A first clash, however, has a dramatic outcome with XS, which ends up severely wounded, the Team also is put in check by the systematic nature of these new attacks and begins to search for a minimum common denominator between the victims: all were recently in prison.

With a list of the latest meta stopped, the Flash can play advance and secure the potential victims while Cicada, alerted by his mole at the Police Department in Central City, however, must go on the attack. The clash is, as usual, biased in his favor, but Flash still manages to be even better thanks to the providential intervention of a she entered with them XS.

Just the injury of Nora, however, gives Barry an idea that could sanction the turning point in the fight against Cicada. The killer remains, however, a father, and save the daughter could make to permanently cease its crusade anti-meta.

With Seeing Red, The Flash suffers a half halt trying to insert, in the midst of a series of sub-plots interesting, the villain Cicada, which, however, as has already been amply demonstrated effort to capture the attention of the viewer, and to pose a real threat to Flash and the members, or at least not a threat so insurmountable as showrunner and the writers want us to believe.

The episode follows the cloth already used for the previous clashes between the Sprinter Scarlet and the villain whose climax is always represented by the flight of the latter, postponing the day of reckoning indefinitely.
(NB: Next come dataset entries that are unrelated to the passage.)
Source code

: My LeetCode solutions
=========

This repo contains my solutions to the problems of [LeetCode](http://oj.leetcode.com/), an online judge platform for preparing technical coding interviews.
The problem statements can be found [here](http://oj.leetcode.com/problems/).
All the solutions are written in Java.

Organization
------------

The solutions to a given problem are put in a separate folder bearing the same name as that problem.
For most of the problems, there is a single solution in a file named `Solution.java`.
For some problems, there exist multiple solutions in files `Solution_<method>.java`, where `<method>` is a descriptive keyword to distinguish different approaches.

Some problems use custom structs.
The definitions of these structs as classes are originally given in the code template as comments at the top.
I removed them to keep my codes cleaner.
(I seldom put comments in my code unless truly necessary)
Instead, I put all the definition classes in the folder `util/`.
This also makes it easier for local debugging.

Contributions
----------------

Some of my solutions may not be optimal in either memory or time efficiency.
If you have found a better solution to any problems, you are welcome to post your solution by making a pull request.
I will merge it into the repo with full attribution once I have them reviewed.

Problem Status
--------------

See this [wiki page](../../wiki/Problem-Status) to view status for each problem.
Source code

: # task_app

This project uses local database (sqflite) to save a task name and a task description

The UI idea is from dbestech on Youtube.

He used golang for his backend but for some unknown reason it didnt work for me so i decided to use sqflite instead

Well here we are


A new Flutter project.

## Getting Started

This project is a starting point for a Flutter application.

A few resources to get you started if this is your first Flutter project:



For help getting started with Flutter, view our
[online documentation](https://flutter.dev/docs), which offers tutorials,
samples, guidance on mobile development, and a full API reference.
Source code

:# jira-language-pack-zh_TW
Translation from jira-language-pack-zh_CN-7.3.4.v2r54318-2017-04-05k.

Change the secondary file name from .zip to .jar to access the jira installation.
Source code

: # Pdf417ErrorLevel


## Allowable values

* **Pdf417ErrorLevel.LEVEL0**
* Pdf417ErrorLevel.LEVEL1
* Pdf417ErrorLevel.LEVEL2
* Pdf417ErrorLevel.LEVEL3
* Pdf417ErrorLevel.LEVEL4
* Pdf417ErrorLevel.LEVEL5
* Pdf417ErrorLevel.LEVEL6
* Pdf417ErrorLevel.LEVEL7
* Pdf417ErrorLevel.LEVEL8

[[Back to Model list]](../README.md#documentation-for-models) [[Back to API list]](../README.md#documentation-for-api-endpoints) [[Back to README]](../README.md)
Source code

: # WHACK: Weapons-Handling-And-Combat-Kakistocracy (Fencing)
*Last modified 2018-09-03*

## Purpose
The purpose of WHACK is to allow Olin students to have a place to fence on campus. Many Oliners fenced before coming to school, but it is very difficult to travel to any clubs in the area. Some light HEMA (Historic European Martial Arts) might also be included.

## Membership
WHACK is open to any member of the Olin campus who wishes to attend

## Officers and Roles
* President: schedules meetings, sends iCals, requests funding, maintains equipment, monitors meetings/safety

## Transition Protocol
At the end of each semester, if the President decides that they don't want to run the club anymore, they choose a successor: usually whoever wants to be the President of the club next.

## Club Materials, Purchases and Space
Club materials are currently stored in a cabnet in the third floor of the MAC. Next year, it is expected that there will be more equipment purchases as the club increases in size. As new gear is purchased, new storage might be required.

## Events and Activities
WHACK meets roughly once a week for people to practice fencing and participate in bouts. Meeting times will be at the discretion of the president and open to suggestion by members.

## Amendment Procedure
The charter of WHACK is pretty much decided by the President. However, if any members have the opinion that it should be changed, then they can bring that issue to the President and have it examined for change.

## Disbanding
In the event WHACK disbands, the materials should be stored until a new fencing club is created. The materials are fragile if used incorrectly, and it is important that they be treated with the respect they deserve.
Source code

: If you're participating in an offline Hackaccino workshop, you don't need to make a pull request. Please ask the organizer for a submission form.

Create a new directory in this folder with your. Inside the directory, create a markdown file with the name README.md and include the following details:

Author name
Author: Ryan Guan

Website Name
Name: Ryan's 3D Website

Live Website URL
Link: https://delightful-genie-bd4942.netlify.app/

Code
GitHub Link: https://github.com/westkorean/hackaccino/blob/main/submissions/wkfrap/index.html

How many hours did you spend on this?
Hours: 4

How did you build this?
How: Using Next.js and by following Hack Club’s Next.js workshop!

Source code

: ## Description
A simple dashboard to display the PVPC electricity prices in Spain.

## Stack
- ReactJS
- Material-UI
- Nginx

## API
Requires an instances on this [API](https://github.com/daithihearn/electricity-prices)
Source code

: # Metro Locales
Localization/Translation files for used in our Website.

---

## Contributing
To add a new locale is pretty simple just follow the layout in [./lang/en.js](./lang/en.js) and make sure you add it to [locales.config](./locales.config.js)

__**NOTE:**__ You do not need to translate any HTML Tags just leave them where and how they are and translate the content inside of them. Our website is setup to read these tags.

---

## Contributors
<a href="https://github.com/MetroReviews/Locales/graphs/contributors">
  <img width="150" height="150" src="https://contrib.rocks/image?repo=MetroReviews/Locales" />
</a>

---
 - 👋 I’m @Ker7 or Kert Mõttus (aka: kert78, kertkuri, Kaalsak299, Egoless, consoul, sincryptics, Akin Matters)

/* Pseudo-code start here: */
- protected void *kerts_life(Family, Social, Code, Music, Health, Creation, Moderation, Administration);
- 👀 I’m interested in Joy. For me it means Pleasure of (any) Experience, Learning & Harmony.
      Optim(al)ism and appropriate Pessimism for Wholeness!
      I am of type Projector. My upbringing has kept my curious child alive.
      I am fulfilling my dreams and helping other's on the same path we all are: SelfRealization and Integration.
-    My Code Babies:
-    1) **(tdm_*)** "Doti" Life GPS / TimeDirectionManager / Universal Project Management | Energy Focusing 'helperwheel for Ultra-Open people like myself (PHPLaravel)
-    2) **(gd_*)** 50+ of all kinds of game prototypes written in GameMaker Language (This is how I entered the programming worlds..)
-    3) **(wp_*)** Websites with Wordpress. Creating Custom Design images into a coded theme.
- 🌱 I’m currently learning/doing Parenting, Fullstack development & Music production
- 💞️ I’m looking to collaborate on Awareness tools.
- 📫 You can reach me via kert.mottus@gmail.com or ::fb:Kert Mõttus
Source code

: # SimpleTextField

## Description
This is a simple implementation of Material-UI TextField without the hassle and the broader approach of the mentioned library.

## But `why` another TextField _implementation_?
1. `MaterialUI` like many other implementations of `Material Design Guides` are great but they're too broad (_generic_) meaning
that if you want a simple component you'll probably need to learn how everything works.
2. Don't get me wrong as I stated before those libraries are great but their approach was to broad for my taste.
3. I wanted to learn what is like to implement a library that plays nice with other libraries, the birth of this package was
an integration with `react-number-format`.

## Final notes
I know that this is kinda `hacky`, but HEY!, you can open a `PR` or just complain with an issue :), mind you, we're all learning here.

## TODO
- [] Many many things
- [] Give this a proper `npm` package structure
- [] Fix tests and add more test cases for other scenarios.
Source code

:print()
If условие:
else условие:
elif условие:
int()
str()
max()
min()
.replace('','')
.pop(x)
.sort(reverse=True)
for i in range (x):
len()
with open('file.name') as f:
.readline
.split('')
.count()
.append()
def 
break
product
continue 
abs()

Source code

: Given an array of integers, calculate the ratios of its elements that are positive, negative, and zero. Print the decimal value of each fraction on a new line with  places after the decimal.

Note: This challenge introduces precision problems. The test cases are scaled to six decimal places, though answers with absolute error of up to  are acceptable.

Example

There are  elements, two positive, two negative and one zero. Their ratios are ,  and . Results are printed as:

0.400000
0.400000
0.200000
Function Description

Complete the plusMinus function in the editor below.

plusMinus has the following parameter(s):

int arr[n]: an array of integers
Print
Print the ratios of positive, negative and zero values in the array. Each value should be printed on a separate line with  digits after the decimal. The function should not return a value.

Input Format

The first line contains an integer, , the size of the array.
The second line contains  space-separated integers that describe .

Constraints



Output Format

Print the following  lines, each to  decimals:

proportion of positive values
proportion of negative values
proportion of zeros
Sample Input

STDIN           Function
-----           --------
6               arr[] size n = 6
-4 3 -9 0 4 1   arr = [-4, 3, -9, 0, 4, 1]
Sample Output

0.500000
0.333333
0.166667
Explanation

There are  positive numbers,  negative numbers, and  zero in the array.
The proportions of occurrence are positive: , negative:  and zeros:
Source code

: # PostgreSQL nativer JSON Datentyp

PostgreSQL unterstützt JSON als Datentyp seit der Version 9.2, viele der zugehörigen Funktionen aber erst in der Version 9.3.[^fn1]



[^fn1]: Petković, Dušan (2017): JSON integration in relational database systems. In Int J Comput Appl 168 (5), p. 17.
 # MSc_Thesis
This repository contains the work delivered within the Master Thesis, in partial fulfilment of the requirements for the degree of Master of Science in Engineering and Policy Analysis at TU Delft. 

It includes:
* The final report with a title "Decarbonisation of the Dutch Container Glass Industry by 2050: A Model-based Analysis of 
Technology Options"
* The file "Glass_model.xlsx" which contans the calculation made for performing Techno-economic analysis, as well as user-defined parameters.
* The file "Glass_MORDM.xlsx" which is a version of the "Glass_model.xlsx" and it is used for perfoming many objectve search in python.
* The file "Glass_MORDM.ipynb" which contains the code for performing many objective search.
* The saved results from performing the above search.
It is, however, unlikely that, seen the end of this episode, the story arc with the Cicada are coming to the narrow end, leaving space to the sub-plots mentioned a little while ago, and, in particular especially that related to Nora and his ally in the future.
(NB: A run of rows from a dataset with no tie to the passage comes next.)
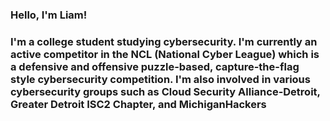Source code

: ### Hello, I'm Liam!
### I'm a college student studying cybersecurity. I'm currently an active competitor in the NCL (National Cyber League) which is a defensive and offensive puzzle-based, capture-the-flag style cybersecurity competition. I'm also involved in various cybersecurity groups such as Cloud Security Alliance-Detroit, Greater Detroit ISC2 Chapter, and MichiganHackers
<!--
**liamchambers9/liamchambers9** is a ✨ _special_ ✨ repository because its `README.md` (this file) appears on your GitHub profile.

Here are some ideas to get you started:

- 🔭 I’m currently working on ...
- 🌱 I’m currently learning ...
- 👯 I’m looking to collaborate on ...
- 🤔 I’m looking for help with ...
- 💬 Ask me about ...
- 📫 How to reach me: ...
- 😄 Pronouns: ...
- ⚡ Fun fact: ...
-->
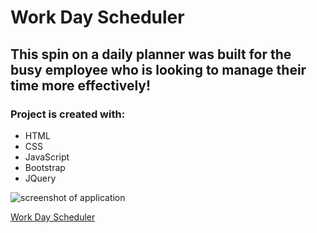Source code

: # Work Day Scheduler

## This spin on a daily planner was built for the busy employee who is looking to manage their time more effectively!

### Project is created with:
- HTML
- CSS
- JavaScript
- Bootstrap
- JQuery

![screenshot of application](./develop./assets/images/Scheduler-Screenshot.png)

[Work Day Scheduler](https://dennisdown.github.io/scheduler/)
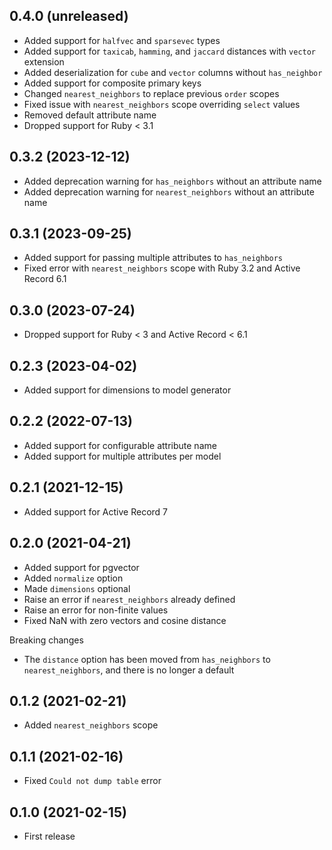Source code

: ## 0.4.0 (unreleased)

- Added support for `halfvec` and `sparsevec` types
- Added support for `taxicab`, `hamming`, and `jaccard` distances with `vector` extension
- Added deserialization for `cube` and `vector` columns without `has_neighbor`
- Added support for composite primary keys
- Changed `nearest_neighbors` to replace previous `order` scopes
- Fixed issue with `nearest_neighbors` scope overriding `select` values
- Removed default attribute name
- Dropped support for Ruby < 3.1

## 0.3.2 (2023-12-12)

- Added deprecation warning for `has_neighbors` without an attribute name
- Added deprecation warning for `nearest_neighbors` without an attribute name

## 0.3.1 (2023-09-25)

- Added support for passing multiple attributes to `has_neighbors`
- Fixed error with `nearest_neighbors` scope with Ruby 3.2 and Active Record 6.1

## 0.3.0 (2023-07-24)

- Dropped support for Ruby < 3 and Active Record < 6.1

## 0.2.3 (2023-04-02)

- Added support for dimensions to model generator

## 0.2.2 (2022-07-13)

- Added support for configurable attribute name
- Added support for multiple attributes per model

## 0.2.1 (2021-12-15)

- Added support for Active Record 7

## 0.2.0 (2021-04-21)

- Added support for pgvector
- Added `normalize` option
- Made `dimensions` optional
- Raise an error if `nearest_neighbors` already defined
- Raise an error for non-finite values
- Fixed NaN with zero vectors and cosine distance

Breaking changes

- The `distance` option has been moved from `has_neighbors` to `nearest_neighbors`, and there is no longer a default

## 0.1.2 (2021-02-21)

- Added `nearest_neighbors` scope

## 0.1.1 (2021-02-16)

- Fixed `Could not dump table` error

## 0.1.0 (2021-02-15)

- First release
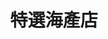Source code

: ---
title: "特選海產店"
description: "特選海產店"
layout: shop
keywords:
  - 美食競賽
  - 台灣美食
  - 美食精選
datePublished: "2025-06-30"
dateModified: "2025-07-05"
city: "台東縣"
district: "台東市"
address: "台東縣台東市松江路一段32號"
phone: "089281447"
geo: "22.79272824285487, 121.18677965733524"
google_map: "https://maps.app.goo.gl/mNZ21cmpXpzRBajz6"
footinder: "https://footinder.com.tw/%E5%8F%B0%E6%9D%B1%E7%B8%A3%E5%8F%B0%E6%9D%B1%E5%B8%82/84983/"
official: "https://www.facebook.com/TaitungFeaturedSeafoodRestaurant/"
award:
  - name: "500盤"
    year: "2024"
    entries:
      - dishes:
          - "龍蝦麵線"

---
Also from this point of view, showrunner and writers are guilty of naivety. If, in fact, Sherloque begins to realize that the girl has a mysterious ally in deciphering his journal, the spectator does not live with the same pathos the discovery if you already know its identity as seen in the previous episodes.

The Flash gives a passing episode that only just touches enough to cause some naivety and the chronic lack of incisiveness of the villain.